> EXERCISE DETAILS
Nothing but the lines below from the one holding "3. Diqqatni matn maydoniga qarating." up to and including the one holding "about me :**" should be copied, exactly and without pictures.

> GIVEN DATA
────────

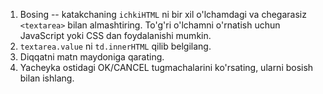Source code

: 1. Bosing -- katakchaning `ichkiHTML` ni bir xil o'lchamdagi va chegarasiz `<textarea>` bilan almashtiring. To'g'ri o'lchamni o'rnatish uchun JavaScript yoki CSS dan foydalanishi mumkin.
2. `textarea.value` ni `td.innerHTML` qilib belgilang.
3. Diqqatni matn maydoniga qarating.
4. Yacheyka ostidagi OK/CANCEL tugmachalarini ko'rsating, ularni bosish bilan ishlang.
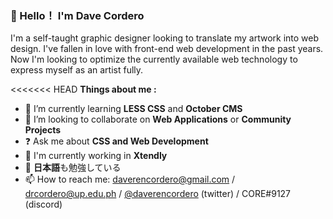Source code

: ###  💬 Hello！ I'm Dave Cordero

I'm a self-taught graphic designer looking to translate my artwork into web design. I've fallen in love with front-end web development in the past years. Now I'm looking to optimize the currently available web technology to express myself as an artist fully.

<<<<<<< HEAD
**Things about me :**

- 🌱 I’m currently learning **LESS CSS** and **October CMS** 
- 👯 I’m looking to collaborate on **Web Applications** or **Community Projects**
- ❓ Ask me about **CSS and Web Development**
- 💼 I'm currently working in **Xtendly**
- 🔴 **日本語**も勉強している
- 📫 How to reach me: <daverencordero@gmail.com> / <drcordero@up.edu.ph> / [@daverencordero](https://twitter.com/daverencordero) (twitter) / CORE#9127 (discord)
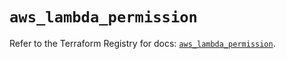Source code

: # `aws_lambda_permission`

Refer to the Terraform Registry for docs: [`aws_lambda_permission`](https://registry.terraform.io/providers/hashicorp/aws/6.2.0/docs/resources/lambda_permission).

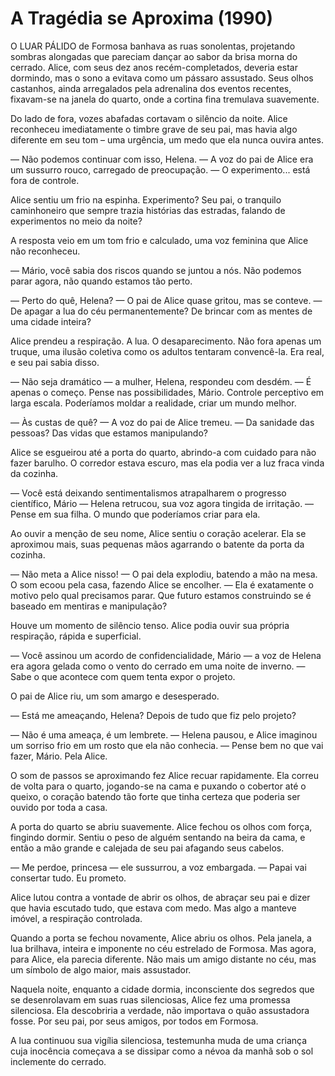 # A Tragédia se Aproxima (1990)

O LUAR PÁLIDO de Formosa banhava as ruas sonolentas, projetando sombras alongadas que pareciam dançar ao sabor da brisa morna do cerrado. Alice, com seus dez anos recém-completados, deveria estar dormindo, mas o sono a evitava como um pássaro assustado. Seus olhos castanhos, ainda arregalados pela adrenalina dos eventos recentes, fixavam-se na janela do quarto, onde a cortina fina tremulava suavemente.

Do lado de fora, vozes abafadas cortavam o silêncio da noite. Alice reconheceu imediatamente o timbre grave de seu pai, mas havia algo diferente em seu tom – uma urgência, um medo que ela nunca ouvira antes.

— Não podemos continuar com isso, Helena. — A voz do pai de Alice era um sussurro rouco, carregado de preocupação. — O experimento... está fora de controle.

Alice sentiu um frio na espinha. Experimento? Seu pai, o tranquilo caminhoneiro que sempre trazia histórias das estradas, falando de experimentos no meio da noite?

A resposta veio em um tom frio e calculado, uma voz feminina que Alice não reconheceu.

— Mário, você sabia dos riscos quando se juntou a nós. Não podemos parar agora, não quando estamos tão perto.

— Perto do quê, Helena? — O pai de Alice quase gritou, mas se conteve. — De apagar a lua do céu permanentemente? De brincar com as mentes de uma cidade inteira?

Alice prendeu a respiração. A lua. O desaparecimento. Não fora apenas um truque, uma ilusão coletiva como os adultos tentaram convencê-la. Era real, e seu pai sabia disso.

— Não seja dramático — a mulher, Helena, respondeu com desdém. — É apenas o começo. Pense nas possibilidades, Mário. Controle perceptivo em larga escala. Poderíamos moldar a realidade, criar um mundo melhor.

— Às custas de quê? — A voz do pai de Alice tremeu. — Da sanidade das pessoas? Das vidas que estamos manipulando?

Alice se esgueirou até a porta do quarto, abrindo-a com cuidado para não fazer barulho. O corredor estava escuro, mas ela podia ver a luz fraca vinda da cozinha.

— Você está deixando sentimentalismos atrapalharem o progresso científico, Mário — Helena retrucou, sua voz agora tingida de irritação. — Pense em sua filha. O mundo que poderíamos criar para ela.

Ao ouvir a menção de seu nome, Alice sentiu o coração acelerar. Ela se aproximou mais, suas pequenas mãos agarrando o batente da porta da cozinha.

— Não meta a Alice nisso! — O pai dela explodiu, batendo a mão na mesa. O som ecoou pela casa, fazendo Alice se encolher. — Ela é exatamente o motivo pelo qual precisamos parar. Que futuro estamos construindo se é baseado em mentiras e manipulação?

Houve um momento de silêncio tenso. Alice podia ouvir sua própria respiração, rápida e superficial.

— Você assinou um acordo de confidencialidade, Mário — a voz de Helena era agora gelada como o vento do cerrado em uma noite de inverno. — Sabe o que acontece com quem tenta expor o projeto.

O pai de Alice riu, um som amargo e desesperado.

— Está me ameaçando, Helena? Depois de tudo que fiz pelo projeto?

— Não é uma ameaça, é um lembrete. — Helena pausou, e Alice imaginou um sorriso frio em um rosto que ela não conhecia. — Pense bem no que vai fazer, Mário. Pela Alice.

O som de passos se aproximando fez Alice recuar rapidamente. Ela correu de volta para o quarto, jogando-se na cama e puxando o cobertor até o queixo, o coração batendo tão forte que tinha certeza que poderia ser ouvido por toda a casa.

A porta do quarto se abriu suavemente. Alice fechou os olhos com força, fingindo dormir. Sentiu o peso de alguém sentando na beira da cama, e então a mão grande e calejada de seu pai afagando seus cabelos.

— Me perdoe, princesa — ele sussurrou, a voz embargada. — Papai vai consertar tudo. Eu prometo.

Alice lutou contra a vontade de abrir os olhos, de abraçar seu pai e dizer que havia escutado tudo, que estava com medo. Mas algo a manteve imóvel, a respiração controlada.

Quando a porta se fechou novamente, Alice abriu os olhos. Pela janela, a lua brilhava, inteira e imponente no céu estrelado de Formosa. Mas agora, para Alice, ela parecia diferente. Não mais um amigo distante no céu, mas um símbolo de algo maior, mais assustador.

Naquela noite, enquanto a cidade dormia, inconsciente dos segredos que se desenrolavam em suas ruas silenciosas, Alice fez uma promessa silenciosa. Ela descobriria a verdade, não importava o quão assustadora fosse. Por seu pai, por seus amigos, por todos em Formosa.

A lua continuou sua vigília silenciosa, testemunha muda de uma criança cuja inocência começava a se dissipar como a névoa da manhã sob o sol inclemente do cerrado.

────────

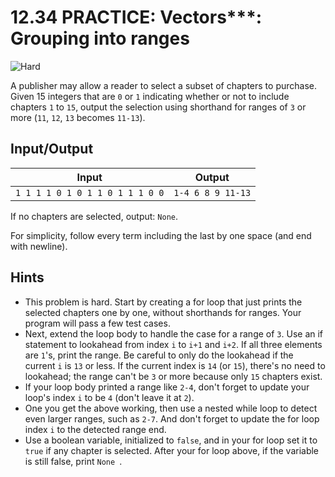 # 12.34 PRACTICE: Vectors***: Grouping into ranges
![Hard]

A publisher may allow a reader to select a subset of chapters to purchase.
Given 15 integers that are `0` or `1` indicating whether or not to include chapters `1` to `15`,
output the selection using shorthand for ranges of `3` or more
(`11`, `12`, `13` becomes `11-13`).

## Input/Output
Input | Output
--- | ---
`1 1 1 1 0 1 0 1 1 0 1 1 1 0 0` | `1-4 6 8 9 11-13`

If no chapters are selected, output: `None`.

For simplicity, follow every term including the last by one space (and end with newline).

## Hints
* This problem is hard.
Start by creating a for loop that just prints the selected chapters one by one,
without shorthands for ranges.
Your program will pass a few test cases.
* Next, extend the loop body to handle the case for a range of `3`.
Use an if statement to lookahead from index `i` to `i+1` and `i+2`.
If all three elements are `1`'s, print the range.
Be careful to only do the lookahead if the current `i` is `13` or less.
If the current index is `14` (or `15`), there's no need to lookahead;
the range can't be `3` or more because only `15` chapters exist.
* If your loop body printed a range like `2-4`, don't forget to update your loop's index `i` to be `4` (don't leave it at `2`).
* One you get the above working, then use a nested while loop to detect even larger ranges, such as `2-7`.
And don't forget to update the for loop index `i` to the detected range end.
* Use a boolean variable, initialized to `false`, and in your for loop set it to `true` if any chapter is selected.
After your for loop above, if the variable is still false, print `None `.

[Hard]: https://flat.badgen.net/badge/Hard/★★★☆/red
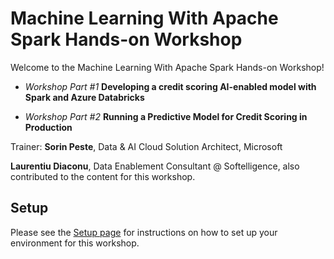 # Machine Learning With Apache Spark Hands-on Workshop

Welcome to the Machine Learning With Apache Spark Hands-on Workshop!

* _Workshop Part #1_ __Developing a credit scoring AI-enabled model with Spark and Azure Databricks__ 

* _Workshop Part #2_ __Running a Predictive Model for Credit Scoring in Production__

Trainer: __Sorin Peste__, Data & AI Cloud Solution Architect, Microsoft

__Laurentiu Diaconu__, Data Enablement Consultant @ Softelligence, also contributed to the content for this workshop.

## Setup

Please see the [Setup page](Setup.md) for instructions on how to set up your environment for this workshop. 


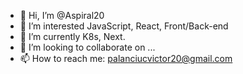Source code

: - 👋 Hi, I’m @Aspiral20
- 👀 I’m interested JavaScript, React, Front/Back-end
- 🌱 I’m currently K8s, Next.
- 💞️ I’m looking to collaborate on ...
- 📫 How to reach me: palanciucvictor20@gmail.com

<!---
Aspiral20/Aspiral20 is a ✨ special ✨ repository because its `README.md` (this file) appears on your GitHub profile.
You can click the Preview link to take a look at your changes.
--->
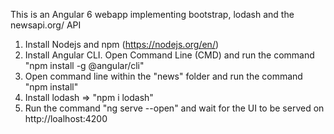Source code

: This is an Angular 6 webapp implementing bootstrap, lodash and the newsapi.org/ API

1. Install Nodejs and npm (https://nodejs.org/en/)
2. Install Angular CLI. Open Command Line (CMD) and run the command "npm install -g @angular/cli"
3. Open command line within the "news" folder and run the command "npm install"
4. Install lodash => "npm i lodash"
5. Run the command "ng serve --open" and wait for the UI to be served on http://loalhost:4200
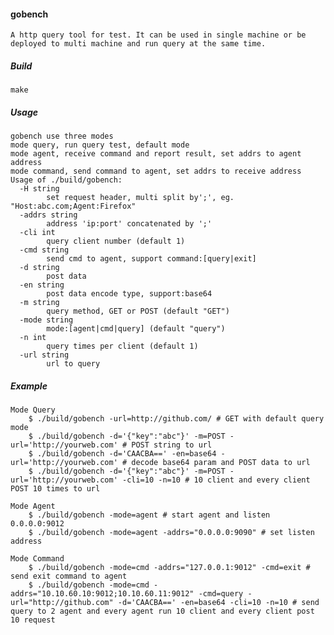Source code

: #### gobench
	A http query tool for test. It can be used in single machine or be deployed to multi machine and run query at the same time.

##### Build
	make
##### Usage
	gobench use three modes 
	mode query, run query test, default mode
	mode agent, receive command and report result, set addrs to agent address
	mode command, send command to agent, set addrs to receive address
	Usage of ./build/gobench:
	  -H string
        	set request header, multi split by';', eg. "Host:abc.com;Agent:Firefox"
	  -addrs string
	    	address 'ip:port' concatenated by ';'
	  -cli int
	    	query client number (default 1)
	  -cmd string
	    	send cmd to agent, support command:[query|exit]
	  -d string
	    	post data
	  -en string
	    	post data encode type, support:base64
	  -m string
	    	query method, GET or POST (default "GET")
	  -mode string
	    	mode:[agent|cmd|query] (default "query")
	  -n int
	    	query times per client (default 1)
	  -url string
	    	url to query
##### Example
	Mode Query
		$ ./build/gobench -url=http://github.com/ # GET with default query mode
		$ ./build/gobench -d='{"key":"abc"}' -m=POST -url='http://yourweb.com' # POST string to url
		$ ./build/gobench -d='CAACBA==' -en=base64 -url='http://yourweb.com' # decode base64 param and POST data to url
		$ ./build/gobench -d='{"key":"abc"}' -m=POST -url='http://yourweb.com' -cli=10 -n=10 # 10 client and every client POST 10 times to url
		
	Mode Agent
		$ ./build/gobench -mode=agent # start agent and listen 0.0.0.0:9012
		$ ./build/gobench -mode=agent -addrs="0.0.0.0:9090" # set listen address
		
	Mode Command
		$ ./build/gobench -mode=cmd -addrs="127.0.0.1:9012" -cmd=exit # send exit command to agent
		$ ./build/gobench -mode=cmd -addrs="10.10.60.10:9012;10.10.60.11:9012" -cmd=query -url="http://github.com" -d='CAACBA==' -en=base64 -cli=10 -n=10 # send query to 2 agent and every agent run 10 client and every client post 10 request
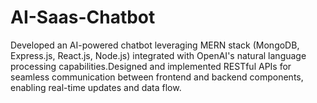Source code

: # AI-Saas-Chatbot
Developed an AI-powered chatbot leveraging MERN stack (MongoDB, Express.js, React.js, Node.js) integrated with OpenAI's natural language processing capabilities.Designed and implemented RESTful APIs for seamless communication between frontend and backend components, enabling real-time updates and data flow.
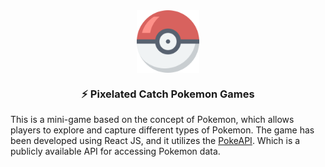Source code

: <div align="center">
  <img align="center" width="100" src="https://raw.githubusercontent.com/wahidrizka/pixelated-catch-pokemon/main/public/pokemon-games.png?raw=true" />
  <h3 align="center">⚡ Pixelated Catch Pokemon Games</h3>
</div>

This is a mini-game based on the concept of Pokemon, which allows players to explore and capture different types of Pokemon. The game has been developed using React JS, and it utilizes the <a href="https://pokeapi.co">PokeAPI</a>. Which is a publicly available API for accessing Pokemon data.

────────

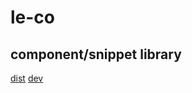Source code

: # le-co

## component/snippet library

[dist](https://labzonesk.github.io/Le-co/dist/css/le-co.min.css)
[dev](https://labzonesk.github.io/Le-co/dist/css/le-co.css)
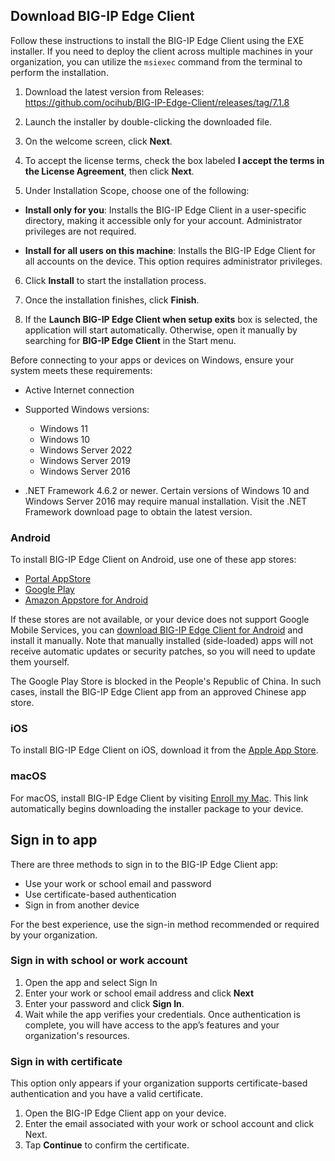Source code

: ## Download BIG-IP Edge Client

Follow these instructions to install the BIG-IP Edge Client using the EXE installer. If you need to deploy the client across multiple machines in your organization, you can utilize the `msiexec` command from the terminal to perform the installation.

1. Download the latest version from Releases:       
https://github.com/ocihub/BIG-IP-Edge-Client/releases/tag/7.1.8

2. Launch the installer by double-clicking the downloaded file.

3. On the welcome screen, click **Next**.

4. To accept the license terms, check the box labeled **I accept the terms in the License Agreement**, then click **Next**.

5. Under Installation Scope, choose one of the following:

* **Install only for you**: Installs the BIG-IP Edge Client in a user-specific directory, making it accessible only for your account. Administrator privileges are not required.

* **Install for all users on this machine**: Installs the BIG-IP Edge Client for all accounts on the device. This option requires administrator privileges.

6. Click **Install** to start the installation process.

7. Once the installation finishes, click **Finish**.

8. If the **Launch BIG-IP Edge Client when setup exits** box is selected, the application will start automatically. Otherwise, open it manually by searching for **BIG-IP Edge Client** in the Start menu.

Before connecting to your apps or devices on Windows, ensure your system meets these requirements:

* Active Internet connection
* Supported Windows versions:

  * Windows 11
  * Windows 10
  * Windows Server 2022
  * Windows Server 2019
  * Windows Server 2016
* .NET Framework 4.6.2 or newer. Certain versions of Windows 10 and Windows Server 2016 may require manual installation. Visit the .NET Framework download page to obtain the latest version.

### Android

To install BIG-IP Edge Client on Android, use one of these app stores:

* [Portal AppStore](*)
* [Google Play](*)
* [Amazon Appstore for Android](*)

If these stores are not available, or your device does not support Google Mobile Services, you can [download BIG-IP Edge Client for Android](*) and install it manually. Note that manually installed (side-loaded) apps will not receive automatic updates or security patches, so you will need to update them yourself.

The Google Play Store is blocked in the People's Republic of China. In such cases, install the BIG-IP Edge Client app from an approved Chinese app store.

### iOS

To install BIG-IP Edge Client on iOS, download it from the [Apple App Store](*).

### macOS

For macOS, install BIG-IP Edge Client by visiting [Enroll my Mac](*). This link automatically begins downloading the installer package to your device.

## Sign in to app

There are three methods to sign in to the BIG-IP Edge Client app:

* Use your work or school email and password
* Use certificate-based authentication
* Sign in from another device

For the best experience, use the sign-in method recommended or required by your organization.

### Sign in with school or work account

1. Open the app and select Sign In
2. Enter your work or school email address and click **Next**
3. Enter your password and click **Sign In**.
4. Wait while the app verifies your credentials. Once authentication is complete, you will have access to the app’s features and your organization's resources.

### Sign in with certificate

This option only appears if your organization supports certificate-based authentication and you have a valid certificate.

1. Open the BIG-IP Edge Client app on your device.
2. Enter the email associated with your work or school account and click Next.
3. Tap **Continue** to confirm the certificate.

────────

> OUTPUT FOR THIS TASK
3. Diqqatni matn maydoniga qarating.
4. Yacheyka ostidagi OK/CANCEL tugmachalarini ko'rsating, ularni bosish bilan ishlang.
Source code

: ###  💬 Hello！ I'm Dave Cordero

I'm a self-taught graphic designer looking to translate my artwork into web design. I've fallen in love with front-end web development in the past years. Now I'm looking to optimize the currently available web technology to express myself as an artist fully.

<<<<<<< HEAD
**Things about me :**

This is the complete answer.